- _Entries supplied_:
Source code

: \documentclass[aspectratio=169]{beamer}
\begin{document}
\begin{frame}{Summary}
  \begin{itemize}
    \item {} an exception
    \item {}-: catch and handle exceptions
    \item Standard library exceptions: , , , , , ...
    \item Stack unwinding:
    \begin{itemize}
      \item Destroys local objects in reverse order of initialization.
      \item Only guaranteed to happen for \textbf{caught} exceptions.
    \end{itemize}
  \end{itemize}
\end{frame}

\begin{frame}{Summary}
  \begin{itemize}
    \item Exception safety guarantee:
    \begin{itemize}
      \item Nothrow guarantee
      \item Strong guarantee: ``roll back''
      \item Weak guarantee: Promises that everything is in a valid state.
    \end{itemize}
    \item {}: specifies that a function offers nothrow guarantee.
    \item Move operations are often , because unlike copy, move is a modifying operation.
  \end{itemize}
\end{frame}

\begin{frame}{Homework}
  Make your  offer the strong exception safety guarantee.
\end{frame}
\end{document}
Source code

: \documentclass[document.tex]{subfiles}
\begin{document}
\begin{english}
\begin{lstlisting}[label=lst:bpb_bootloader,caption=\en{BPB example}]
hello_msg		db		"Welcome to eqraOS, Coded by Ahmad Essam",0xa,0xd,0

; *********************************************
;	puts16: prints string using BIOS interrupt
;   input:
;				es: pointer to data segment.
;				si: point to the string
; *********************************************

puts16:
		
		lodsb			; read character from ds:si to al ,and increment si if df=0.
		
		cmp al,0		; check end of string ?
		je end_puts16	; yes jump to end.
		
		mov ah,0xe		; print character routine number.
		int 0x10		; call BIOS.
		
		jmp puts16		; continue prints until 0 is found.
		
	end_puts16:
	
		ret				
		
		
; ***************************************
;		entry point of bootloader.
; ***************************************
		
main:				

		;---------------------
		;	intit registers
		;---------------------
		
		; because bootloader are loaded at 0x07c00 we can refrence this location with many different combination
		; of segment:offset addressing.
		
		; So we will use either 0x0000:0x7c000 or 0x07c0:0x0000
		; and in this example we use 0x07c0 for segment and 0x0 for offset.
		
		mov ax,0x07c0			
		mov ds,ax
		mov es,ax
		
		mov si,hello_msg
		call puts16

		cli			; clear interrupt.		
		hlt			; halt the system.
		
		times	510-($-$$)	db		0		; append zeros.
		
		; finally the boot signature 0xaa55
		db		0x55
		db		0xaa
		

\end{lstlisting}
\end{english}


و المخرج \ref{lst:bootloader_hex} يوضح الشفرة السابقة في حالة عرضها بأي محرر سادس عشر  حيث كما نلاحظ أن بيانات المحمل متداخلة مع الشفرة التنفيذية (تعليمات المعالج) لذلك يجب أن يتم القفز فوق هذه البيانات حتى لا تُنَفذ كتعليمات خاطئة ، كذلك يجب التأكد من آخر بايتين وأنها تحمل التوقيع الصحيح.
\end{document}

- _What is being asked_:
Repeat all of the listing above exactly, leaving nothing out.

- _Task answer_:
Source code

: \documentclass[aspectratio=169]{beamer}
\begin{document}
\begin{frame}{Summary}
  \begin{itemize}
    \item {} an exception
    \item {}-: catch and handle exceptions
    \item Standard library exceptions: , , , , , ...
    \item Stack unwinding:
    \begin{itemize}
      \item Destroys local objects in reverse order of initialization.
      \item Only guaranteed to happen for \textbf{caught} exceptions.
    \end{itemize}
  \end{itemize}
\end{frame}

\begin{frame}{Summary}
  \begin{itemize}
    \item Exception safety guarantee:
    \begin{itemize}
      \item Nothrow guarantee
      \item Strong guarantee: ``roll back''
      \item Weak guarantee: Promises that everything is in a valid state.
    \end{itemize}
    \item {}: specifies that a function offers nothrow guarantee.
    \item Move operations are often , because unlike copy, move is a modifying operation.
  \end{itemize}
\end{frame}

\begin{frame}{Homework}
  Make your  offer the strong exception safety guarantee.
\end{frame}
\end{document}
Source code

: \documentclass[document.tex]{subfiles}
\begin{document}
\begin{english}
\begin{lstlisting}[label=lst:bpb_bootloader,caption=\en{BPB example}]
hello_msg		db		"Welcome to eqraOS, Coded by Ahmad Essam",0xa,0xd,0

; *********************************************
;	puts16: prints string using BIOS interrupt
;   input:
;				es: pointer to data segment.
;				si: point to the string
; *********************************************

puts16:
		
		lodsb			; read character from ds:si to al ,and increment si if df=0.
		
		cmp al,0		; check end of string ?
		je end_puts16	; yes jump to end.
		
		mov ah,0xe		; print character routine number.
		int 0x10		; call BIOS.
		
		jmp puts16		; continue prints until 0 is found.
		
	end_puts16:
	
		ret				
		
		
; ***************************************
;		entry point of bootloader.
; ***************************************
		
main:				

		;---------------------
		;	intit registers
		;---------------------
		
		; because bootloader are loaded at 0x07c00 we can refrence this location with many different combination
		; of segment:offset addressing.
		
		; So we will use either 0x0000:0x7c000 or 0x07c0:0x0000
		; and in this example we use 0x07c0 for segment and 0x0 for offset.
		
		mov ax,0x07c0			
		mov ds,ax
		mov es,ax
		
		mov si,hello_msg
		call puts16

		cli			; clear interrupt.		
		hlt			; halt the system.
		
		times	510-($-$$)	db		0		; append zeros.
		
		; finally the boot signature 0xaa55
		db		0x55
		db		0xaa
		

\end{lstlisting}
\end{english}


و المخرج \ref{lst:bootloader_hex} يوضح الشفرة السابقة في حالة عرضها بأي محرر سادس عشر  حيث كما نلاحظ أن بيانات المحمل متداخلة مع الشفرة التنفيذية (تعليمات المعالج) لذلك يجب أن يتم القفز فوق هذه البيانات حتى لا تُنَفذ كتعليمات خاطئة ، كذلك يجب التأكد من آخر بايتين وأنها تحمل التوقيع الصحيح.
\end{document}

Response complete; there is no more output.